* [Task brief]: Your answer must be an exact copy of the records, with no pictures included.

[Records from a data source]
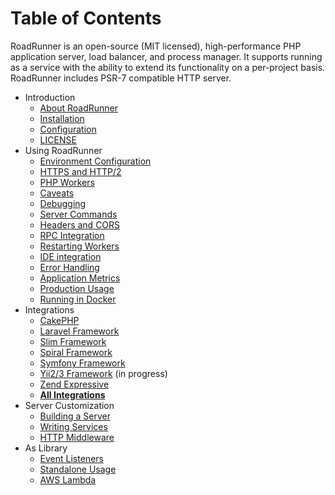 # Table of Contents

RoadRunner is an open-source (MIT licensed), high-performance PHP application server, load balancer, and process manager. 
It supports running as a service with the ability to extend its functionality on a per-project basis. RoadRunner includes PSR-7 compatible HTTP server.

* Introduction
   * [About RoadRunner](intro/about.md)
   * [Installation](intro/install.md)
   * [Configuration](intro/config.md)
   * [LICENSE](license.md)
* Using RoadRunner
   * [Environment Configuration](usage/environment.md)
   * [HTTPS and HTTP/2](usage/https.md)
   * [PHP Workers](usage/php-workers.md)
   * [Caveats](usage/caveats.md)
   * [Debugging](usage/debugging.md)
   * [Server Commands](usage/server-commands.md)
   * [Headers and CORS](usage/headers.md)
   * [RPC Integration](usage/rpc.md)
   * [Restarting Workers](usage/restarting-workers.md)
   * [IDE integration](usage/ide-integration.md)
   * [Error Handling](usage/error-handling.md)
   * [Application Metrics](usage/metrics.md)
   * [Production Usage](usage/production.md)
   * [Running in Docker](usage/docker.md)
* Integrations
   * [CakePHP](https://github.com/CakeDC/cakephp-roadrunner)  
   * [Laravel Framework](https://github.com/spiral/roadrunner/issues/96)
   * [Slim Framework](https://github.com/spiral/roadrunner/issues/62)  
   * [Spiral Framework](integrations/spiral.md)
   * [Symfony Framework](integrations/symfony.md)
   * [Yii2/3 Framework](https://github.com/spiral/roadrunner/issues/78) (in progress)
   * [Zend Expressive](https://github.com/sergey-telpuk/roadrunner-zend-expressive-integration)
   * [**All Integrations**](https://packagist.org/packages/spiral/roadrunner/dependents) 
* Server Customization
   * [Building a Server](server/building-server.md)
   * [Writing Services](server/writing-services.md)
   * [HTTP Middleware](server/middleware.md)
* As Library
   * [Event Listeners](library/event-listeners.md)
   * [Standalone Usage](library/standalone-usage.md)
   * [AWS Lambda](library/aws-lambda.md)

* [Result]:
 # Table of Contents

RoadRunner is an open-source (MIT licensed), high-performance PHP application server, load balancer, and process manager. 
It supports running as a service with the ability to extend its functionality on a per-project basis. RoadRunner includes PSR-7 compatible HTTP server.

* Introduction
   * [About RoadRunner](intro/about.md)
   * [Installation](intro/install.md)
   * [Configuration](intro/config.md)
   * [LICENSE](license.md)
* Using RoadRunner
   * [Environment Configuration](usage/environment.md)
   * [HTTPS and HTTP/2](usage/https.md)
   * [PHP Workers](usage/php-workers.md)
   * [Caveats](usage/caveats.md)
   * [Debugging](usage/debugging.md)
   * [Server Commands](usage/server-commands.md)
   * [Headers and CORS](usage/headers.md)
   * [RPC Integration](usage/rpc.md)
   * [Restarting Workers](usage/restarting-workers.md)
   * [IDE integration](usage/ide-integration.md)
   * [Error Handling](usage/error-handling.md)
   * [Application Metrics](usage/metrics.md)
   * [Production Usage](usage/production.md)
   * [Running in Docker](usage/docker.md)
* Integrations
   * [CakePHP](https://github.com/CakeDC/cakephp-roadrunner)  
   * [Laravel Framework](https://github.com/spiral/roadrunner/issues/96)
   * [Slim Framework](https://github.com/spiral/roadrunner/issues/62)  
   * [Spiral Framework](integrations/spiral.md)
   * [Symfony Framework](integrations/symfony.md)
   * [Yii2/3 Framework](https://github.com/spiral/roadrunner/issues/78) (in progress)
   * [Zend Expressive](https://github.com/sergey-telpuk/roadrunner-zend-expressive-integration)
   * [**All Integrations**](https://packagist.org/packages/spiral/roadrunner/dependents) 
* Server Customization
   * [Building a Server](server/building-server.md)
   * [Writing Services](server/writing-services.md)
   * [HTTP Middleware](server/middleware.md)
* As Library
   * [Event Listeners](library/event-listeners.md)
   * [Standalone Usage](library/standalone-usage.md)
   * [AWS Lambda](library/aws-lambda.md)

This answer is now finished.